Jim Balfanz
President, City Year, Inc.
Alumnus, City Year Boston ‘94

We were pleased this week to see Sarah Sparks’ article in Education Week, which reveals encouraging results from a recent study on City Year’s work in high-poverty schools, conducted by Policy Studies Associates (PSA).

The study shows a few key findings, including: (1) City Year partner schools were two to three times more likely than non-City Year partner schools to improve on English and math tests and (2) City Year partner schools gained the equivalent of approximately one month of additional learning in math and English as compared to non-City Year partner schools.

And school leaders across the country, like Providence, Rhode Island’s Gara B. Field, attest to the power of City Year partnership. In the piece, Principal Field is quoted saying, “One of the best things we ever did was write [City Year] into our school improvement plan" and "[City Year’s] impact is so deep and the connections so meaningful.”

These results testify to the tireless work of the young adults serving as City Year AmeriCorps members, teachers, school leaders, students, and families. We know this work is more critical now than ever: earlier this year, a Southern Education Foundation report revealed that, for the first time in at least 50 years, a majority of U.S. public school students are in poverty. These students need extra support to overcome the challenges they face every day; and though talented, dedicated teachers and school leaders across the country believe in the potential of these students, there’s a gap between what students need and what schools are designed and resourced to do.

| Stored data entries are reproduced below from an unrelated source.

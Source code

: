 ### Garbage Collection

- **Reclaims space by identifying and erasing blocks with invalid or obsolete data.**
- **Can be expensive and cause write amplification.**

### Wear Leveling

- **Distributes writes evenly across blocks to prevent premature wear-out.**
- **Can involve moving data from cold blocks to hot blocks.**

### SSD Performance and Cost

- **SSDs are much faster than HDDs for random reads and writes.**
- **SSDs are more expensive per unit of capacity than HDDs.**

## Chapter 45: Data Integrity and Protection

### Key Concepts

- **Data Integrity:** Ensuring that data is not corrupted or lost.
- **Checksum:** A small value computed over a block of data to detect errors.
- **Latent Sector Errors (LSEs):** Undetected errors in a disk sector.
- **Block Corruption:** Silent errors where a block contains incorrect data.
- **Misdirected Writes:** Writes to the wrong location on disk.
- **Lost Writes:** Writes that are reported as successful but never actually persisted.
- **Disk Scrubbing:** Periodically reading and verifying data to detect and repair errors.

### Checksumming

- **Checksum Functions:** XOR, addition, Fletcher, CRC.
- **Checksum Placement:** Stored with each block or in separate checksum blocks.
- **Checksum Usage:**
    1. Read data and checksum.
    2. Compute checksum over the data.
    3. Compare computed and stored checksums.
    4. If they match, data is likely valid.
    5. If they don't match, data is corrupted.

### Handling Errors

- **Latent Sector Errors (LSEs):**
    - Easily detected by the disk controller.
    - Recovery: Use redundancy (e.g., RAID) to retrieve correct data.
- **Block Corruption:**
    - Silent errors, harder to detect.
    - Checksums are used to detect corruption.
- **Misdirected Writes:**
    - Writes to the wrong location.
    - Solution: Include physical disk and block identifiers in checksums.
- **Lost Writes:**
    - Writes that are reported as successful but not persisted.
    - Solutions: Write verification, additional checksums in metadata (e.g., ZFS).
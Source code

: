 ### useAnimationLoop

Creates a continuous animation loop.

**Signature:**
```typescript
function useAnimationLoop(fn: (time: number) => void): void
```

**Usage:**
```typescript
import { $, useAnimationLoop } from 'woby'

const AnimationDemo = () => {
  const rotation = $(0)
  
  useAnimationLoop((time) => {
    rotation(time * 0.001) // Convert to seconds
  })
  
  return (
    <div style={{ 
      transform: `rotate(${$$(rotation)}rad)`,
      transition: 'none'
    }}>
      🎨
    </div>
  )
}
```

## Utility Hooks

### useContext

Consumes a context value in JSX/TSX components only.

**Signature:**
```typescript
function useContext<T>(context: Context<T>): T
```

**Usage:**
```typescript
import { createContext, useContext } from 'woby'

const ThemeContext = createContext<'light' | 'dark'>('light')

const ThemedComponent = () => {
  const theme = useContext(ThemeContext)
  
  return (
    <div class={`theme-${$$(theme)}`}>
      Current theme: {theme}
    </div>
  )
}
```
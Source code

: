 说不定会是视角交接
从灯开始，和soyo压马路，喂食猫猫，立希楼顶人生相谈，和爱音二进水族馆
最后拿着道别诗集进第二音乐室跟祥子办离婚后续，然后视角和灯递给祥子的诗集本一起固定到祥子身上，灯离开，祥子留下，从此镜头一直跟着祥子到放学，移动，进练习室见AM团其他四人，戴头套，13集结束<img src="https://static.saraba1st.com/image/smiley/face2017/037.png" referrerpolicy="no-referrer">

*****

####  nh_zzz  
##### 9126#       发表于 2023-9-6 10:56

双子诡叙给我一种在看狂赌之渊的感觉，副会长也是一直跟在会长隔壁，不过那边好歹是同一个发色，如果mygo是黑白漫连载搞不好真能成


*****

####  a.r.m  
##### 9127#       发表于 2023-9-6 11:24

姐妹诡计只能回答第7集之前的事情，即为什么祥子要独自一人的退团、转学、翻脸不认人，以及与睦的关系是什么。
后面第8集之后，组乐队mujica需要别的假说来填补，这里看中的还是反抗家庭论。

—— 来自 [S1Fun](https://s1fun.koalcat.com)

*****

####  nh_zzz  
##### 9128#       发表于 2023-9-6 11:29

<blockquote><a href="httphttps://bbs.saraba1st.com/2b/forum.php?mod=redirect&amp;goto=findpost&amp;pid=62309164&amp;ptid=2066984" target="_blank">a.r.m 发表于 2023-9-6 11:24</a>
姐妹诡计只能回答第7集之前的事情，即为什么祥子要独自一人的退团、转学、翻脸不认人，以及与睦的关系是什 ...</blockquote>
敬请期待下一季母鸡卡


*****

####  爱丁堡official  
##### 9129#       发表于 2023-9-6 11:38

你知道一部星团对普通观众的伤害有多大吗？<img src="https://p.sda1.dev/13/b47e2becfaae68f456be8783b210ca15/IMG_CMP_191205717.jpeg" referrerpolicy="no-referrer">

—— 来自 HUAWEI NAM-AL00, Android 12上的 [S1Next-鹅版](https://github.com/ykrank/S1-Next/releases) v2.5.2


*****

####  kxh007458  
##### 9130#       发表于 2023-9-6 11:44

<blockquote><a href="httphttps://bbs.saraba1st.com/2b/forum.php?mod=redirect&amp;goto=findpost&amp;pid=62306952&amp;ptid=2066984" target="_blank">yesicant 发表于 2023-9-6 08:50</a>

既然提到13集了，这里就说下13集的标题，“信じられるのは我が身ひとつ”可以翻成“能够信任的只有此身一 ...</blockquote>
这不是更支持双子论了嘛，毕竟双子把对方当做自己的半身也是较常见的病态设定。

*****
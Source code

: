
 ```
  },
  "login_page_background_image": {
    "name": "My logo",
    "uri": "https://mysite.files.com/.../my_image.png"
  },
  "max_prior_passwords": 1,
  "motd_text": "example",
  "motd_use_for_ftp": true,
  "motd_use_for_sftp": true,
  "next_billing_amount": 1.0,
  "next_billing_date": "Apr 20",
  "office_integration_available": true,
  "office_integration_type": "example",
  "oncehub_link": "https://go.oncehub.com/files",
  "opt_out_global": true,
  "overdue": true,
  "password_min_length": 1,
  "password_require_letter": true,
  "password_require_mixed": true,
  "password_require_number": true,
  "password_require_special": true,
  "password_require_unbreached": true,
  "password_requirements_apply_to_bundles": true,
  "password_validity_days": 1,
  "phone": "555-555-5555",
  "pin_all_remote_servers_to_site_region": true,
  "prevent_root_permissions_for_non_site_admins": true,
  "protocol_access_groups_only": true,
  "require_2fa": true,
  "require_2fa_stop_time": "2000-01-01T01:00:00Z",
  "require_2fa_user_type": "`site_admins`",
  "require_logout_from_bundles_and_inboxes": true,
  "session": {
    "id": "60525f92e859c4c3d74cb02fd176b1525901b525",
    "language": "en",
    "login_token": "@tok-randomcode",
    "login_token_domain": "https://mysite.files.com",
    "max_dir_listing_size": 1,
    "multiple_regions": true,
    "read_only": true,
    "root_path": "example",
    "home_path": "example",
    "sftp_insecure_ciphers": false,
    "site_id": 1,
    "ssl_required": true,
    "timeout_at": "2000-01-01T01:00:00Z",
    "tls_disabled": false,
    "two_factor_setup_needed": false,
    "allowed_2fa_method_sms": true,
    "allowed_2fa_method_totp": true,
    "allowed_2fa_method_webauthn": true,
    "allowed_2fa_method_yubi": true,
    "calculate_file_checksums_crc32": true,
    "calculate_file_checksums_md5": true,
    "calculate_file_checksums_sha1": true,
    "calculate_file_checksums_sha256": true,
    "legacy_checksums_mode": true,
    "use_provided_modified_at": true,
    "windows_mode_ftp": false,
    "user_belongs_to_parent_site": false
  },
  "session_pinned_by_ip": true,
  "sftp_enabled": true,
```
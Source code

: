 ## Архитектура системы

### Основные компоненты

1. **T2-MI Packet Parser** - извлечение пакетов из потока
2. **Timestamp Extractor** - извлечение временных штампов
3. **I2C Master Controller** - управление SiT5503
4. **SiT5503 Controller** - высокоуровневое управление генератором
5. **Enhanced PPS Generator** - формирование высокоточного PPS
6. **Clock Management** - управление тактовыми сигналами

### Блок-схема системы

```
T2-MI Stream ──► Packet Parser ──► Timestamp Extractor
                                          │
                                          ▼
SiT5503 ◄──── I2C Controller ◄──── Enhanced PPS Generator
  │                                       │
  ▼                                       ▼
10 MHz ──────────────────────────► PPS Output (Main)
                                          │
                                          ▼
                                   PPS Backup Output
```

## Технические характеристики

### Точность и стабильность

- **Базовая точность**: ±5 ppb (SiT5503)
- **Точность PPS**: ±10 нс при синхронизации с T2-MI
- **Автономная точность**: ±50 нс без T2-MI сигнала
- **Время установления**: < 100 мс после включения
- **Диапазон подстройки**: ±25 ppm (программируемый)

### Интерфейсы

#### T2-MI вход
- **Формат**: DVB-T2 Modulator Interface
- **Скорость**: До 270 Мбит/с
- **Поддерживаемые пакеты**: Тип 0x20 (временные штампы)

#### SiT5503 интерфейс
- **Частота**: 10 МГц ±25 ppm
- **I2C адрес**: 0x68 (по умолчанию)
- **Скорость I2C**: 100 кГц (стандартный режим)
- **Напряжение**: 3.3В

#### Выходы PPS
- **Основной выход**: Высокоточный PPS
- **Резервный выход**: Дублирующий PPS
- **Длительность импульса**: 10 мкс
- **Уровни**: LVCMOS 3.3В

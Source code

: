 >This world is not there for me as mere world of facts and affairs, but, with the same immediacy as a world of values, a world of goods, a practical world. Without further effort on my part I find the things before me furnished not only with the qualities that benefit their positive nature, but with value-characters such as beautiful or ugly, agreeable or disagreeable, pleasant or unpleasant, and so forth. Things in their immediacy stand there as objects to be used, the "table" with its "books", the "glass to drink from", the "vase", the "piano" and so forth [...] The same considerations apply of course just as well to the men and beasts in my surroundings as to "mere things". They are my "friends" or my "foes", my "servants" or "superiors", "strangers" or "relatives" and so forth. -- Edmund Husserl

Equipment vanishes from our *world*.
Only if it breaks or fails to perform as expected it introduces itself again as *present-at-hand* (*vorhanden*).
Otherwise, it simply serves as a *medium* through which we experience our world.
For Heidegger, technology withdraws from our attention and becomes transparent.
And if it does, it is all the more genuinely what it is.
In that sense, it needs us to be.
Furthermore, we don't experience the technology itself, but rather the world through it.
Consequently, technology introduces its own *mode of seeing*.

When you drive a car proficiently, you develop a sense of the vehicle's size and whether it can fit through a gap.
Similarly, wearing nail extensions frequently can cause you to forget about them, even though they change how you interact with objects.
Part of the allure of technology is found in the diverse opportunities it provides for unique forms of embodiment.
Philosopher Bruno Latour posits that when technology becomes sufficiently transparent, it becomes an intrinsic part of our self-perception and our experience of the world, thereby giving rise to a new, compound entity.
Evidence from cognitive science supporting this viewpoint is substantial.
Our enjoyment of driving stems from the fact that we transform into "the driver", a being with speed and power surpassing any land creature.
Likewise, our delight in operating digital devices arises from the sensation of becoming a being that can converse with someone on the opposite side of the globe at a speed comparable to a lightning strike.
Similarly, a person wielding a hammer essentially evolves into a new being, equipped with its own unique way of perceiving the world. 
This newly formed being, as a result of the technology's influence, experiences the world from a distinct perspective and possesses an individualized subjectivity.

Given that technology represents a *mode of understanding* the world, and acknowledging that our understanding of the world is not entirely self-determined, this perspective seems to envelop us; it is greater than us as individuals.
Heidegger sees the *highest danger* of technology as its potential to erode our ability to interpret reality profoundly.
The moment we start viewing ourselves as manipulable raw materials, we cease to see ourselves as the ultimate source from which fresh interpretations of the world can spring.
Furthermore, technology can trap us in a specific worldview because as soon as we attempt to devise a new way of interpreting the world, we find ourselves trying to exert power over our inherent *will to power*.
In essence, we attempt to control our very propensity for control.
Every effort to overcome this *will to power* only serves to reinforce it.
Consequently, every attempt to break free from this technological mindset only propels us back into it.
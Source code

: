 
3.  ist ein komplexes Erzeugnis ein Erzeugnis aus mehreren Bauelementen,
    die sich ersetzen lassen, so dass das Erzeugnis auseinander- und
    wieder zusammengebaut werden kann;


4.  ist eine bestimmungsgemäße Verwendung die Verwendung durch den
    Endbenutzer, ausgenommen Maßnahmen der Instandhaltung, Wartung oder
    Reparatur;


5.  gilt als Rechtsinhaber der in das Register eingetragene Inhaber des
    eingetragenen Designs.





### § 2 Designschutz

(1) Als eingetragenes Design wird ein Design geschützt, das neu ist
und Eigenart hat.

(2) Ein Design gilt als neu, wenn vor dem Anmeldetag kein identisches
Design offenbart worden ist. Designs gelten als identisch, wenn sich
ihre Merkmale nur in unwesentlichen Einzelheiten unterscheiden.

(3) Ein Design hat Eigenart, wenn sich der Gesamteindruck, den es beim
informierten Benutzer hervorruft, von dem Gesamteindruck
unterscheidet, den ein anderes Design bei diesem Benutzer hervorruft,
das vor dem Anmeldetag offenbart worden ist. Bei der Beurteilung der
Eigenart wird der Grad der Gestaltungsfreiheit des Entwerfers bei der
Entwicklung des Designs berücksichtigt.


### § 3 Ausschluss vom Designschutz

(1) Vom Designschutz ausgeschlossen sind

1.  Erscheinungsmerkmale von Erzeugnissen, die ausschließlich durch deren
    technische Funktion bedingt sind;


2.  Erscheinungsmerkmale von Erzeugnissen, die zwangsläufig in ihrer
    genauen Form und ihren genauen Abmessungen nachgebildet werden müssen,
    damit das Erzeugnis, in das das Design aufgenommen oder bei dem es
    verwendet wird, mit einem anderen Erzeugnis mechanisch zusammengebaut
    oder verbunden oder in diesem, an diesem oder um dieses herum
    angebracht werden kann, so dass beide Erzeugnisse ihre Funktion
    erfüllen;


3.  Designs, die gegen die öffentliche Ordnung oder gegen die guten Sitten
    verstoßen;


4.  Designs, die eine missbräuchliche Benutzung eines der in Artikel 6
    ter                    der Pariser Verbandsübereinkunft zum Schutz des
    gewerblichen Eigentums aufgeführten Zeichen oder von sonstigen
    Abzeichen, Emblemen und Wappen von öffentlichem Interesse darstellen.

To close that gap, City Year is making a generational commitment to students, partnering with the highest-need schools, year after year, to provide a steady force in the communities where we serve. In these communities, kids grow up with City Year in their schools. We draw upon innovative, student-centered practices, and we follow the evidence about how kids learn. City Year’s diverse teams of near peers promote academic achievement and foster student engagement, both in and outside of the classroom. City Year AmeriCorps members view students holistically, recognizing not only the challenges they face, but also the many talents and unique strengths they possess. Corps members see a budding artist, a charismatic leader, a shrewd debater, an innovator in robotics.

City Year AmeriCorps members work with teachers and principals to provide intensive supports to students who are struggling and enable schools to implement evidence-based programs to improve the quality of instruction, reduce negative behavior incidents, enhance schools’ learning environments, and engage families. For 26 years, we’ve developed our corps members as leaders and engaged citizens. We leverage our track record in youth development to build a school culture and climate in which students feel a connection to each other, to their school, and to the broader community -- and to develop academic behaviors and mindsets that will help students succeed in school and in life.  

The recent PSA study suggests a City Year effect. By that, I mean that our corps members help individual students succeed, and as part of the fabric of the school, partnering with teachers and school leaders, improve the school’s overall performance. We’ve heard that over and over from our partners, and now we’re seeing increasing evidence for it.

As a learning organization, we are using this recent study, along with our internal evaluation and other external studies of our impact, to continue asking questions about our work -- and improving it by ensuring that our corps members provide the right help to the right students at the right time.  

We also deeply believe that partnership and collaboration, especially with other high-impact organizations, amplifies and expands our work. This belief led us to team up with Talent Development Secondary at Johns Hopkins University and Communities In Schools to form Diplomas Now, a comprehensive secondary school turnaround model that combines three complementary and evidence-based programs. With our partners, we are conducting the largest-ever randomized control trial study of a secondary school turnaround model. Another recently-released report, prepared by the research firm MDRC, reveals significant contrasts between the schools with Diplomas Now and those without. For example, teachers in Diplomas Now schools more frequently use data to inform instructional practices. We are using this information to build our capacity to help schools consistently implement evidence based practices that will help kids.

By the end of this year, the next report on Diplomas Now will show us how student outcomes at Diplomas Now schools compare to those in non-Diplomas Now schools.

For today, I’ll be thinking about Principal Field; about the thousands of talented, passionate educators across the country who believe in students’ ability to achieve their potential in school and in life; about the latest cohort of almost 3,000 City Year AmeriCorps members and the tens of thousands of City Year alumni; and, most important, about the hundreds of thousands of students whom City Year serves.

Together, we will continue to make better happen by unlocking the potential of students across the country.